単独では成り立たない。互いに作用し合う芸能

古典芸能の各ジャンルは、しばしば古典芸能の他ジャンルから摂取したり、影響を与えたり、引用したり、展開させたりしながら継承されてきました。そしてこれは古典芸能内のことに限りません。古典芸能と民俗芸能にも、互いに影響し合ってきた歴史があります。

たとえば、古典芸能の歌舞伎の演目が地方に伝わり、その土地の祭礼などで土地の人々によって演じられる場合があります。逆に、越後獅子や三河万歳など、ある地域を本拠地とする芸能が歌舞伎や日本舞踊に取り入れられることもあります。古典芸能と民俗芸能は、様々な局面で交差しながら、今日まで受け継がれてきていると言えるでしょう。

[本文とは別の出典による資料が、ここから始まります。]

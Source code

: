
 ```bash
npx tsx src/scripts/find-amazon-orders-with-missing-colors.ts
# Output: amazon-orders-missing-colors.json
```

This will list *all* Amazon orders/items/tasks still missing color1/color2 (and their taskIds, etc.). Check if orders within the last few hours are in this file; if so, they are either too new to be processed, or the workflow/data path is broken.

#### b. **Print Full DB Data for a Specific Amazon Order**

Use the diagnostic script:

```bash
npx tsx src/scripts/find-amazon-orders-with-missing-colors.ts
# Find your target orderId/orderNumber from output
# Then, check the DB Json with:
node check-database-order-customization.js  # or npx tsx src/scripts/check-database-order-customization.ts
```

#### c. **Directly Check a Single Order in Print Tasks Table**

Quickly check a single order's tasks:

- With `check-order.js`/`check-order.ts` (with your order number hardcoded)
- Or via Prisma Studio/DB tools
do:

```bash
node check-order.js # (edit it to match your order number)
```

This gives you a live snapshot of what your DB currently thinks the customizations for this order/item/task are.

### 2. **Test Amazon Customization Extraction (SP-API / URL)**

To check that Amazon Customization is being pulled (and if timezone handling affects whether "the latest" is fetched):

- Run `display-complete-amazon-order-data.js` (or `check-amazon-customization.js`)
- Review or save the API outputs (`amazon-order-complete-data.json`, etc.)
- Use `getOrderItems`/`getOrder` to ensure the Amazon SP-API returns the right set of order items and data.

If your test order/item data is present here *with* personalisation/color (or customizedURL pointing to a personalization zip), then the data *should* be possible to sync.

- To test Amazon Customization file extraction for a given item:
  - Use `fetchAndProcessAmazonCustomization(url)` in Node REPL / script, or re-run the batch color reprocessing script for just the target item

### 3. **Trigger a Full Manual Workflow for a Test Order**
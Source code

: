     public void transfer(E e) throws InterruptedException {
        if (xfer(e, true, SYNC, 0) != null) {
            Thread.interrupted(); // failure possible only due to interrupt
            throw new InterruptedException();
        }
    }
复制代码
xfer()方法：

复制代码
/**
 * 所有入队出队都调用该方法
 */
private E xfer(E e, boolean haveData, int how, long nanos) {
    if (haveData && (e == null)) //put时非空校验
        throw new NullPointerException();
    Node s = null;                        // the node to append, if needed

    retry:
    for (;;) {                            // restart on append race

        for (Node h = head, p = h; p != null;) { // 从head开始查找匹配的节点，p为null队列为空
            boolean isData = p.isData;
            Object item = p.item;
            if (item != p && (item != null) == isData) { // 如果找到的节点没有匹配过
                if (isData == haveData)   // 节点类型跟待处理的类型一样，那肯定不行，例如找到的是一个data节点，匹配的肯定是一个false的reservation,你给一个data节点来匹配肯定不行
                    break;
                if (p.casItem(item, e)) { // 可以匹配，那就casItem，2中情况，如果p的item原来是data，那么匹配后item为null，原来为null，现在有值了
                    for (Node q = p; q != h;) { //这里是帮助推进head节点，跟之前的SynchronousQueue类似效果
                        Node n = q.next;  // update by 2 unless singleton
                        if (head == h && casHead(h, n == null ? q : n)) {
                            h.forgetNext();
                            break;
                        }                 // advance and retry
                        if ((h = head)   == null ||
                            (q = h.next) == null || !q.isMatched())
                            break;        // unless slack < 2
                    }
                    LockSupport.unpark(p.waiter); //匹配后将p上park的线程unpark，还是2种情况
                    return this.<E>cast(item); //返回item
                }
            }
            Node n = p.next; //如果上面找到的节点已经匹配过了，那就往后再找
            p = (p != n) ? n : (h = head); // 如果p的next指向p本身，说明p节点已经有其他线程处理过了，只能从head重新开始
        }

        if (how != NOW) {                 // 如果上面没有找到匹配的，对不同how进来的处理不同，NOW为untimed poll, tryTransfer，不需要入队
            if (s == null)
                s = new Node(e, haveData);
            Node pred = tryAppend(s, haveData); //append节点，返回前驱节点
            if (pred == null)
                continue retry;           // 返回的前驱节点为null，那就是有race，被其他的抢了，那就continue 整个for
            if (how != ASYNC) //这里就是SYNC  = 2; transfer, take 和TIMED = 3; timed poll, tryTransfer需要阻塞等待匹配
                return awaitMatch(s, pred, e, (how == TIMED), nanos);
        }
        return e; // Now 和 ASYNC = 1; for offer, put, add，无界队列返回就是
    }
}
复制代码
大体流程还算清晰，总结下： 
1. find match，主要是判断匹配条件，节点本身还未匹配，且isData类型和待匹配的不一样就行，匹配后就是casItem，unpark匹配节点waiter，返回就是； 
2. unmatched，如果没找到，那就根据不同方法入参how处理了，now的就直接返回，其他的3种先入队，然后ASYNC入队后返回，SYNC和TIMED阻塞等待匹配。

作用し合う芸能を知ることは、ジャンルや目的、担い手の異なる様々な芸能と出会うことにもなります。このページで古典芸能をめぐる様々な化学反応の歴史を紐解くにつれて、「生活と行事」のページに古典芸能に通じる民俗芸能の姿を発見したりすることもでてくるでしょう。それが日本文化の拡がりでもあり、このWebマガジンの面白さでもあるのです。

ユネスコ世界無形文化遺産に登録された3つ

日本には、人々の心を捉え続けてきた伝統芸能がたくさんあります。中でも2008年に日本で最初にユネスコの無形文化遺産に登録されたのが「能楽」、「人形浄瑠璃文楽」、「歌舞伎(伝統的な演技演出様式によって上演される歌舞伎)」です。これらは世界が認める我が国の伝統芸能といってよいでしょう。

ところが、これらの芸能はそれぞれが孤高の伝統芸能ではありません。いずれも音楽劇という点では同じですが、お互いに影響し合い、共通する要素もありながら独創的な世界を確立しています。そうした相関関係を辿っていくことで、伝統芸能の世界が次々につながり、拡がっていく感覚を味わったら、日本の伝統芸能のことをもって知りたくなるかもしれません。